(Items from a data source)
· · · ·

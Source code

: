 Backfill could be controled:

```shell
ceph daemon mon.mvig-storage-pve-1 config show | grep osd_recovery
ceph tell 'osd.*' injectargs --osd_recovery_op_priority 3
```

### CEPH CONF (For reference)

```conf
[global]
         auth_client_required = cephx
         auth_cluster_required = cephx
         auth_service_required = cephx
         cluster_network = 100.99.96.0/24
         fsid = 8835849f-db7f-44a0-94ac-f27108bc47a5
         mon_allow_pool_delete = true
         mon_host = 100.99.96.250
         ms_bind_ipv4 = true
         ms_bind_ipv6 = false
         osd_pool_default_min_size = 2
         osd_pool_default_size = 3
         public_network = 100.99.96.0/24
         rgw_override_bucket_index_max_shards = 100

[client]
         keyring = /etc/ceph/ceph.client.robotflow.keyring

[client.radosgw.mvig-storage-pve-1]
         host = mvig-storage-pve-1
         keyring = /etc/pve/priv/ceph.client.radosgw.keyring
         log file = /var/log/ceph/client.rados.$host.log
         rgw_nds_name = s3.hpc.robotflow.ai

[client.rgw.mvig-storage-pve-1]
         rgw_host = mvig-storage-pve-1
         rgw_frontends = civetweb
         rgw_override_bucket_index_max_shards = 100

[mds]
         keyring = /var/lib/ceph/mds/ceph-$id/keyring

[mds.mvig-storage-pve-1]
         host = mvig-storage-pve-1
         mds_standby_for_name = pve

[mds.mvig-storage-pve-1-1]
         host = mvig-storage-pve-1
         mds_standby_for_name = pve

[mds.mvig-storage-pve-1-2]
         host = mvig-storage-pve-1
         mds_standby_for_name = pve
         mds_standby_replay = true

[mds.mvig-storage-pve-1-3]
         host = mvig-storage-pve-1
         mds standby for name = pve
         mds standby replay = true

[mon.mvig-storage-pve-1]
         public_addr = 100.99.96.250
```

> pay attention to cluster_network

· · · ·

## What is needed
Output the records in full. Match them exactly.

## Worked solution
Source code

: Backfill could be controled:

```shell
ceph daemon mon.mvig-storage-pve-1 config show | grep osd_recovery
ceph tell 'osd.*' injectargs --osd_recovery_op_priority 3
```

### CEPH CONF (For reference)

```conf
[global]
         auth_client_required = cephx
         auth_cluster_required = cephx
         auth_service_required = cephx
         cluster_network = 100.99.96.0/24
         fsid = 8835849f-db7f-44a0-94ac-f27108bc47a5
         mon_allow_pool_delete = true
         mon_host = 100.99.96.250
         ms_bind_ipv4 = true
         ms_bind_ipv6 = false
         osd_pool_default_min_size = 2
         osd_pool_default_size = 3
         public_network = 100.99.96.0/24
         rgw_override_bucket_index_max_shards = 100

[client]
         keyring = /etc/ceph/ceph.client.robotflow.keyring

[client.radosgw.mvig-storage-pve-1]
         host = mvig-storage-pve-1
         keyring = /etc/pve/priv/ceph.client.radosgw.keyring
         log file = /var/log/ceph/client.rados.$host.log
         rgw_nds_name = s3.hpc.robotflow.ai

[client.rgw.mvig-storage-pve-1]
         rgw_host = mvig-storage-pve-1
         rgw_frontends = civetweb
         rgw_override_bucket_index_max_shards = 100

[mds]
         keyring = /var/lib/ceph/mds/ceph-$id/keyring

[mds.mvig-storage-pve-1]
         host = mvig-storage-pve-1
         mds_standby_for_name = pve

[mds.mvig-storage-pve-1-1]
         host = mvig-storage-pve-1
         mds_standby_for_name = pve

[mds.mvig-storage-pve-1-2]
         host = mvig-storage-pve-1
         mds_standby_for_name = pve
         mds_standby_replay = true

[mds.mvig-storage-pve-1-3]
         host = mvig-storage-pve-1
         mds standby for name = pve
         mds standby replay = true

[mon.mvig-storage-pve-1]
         public_addr = 100.99.96.250
```

> pay attention to cluster_network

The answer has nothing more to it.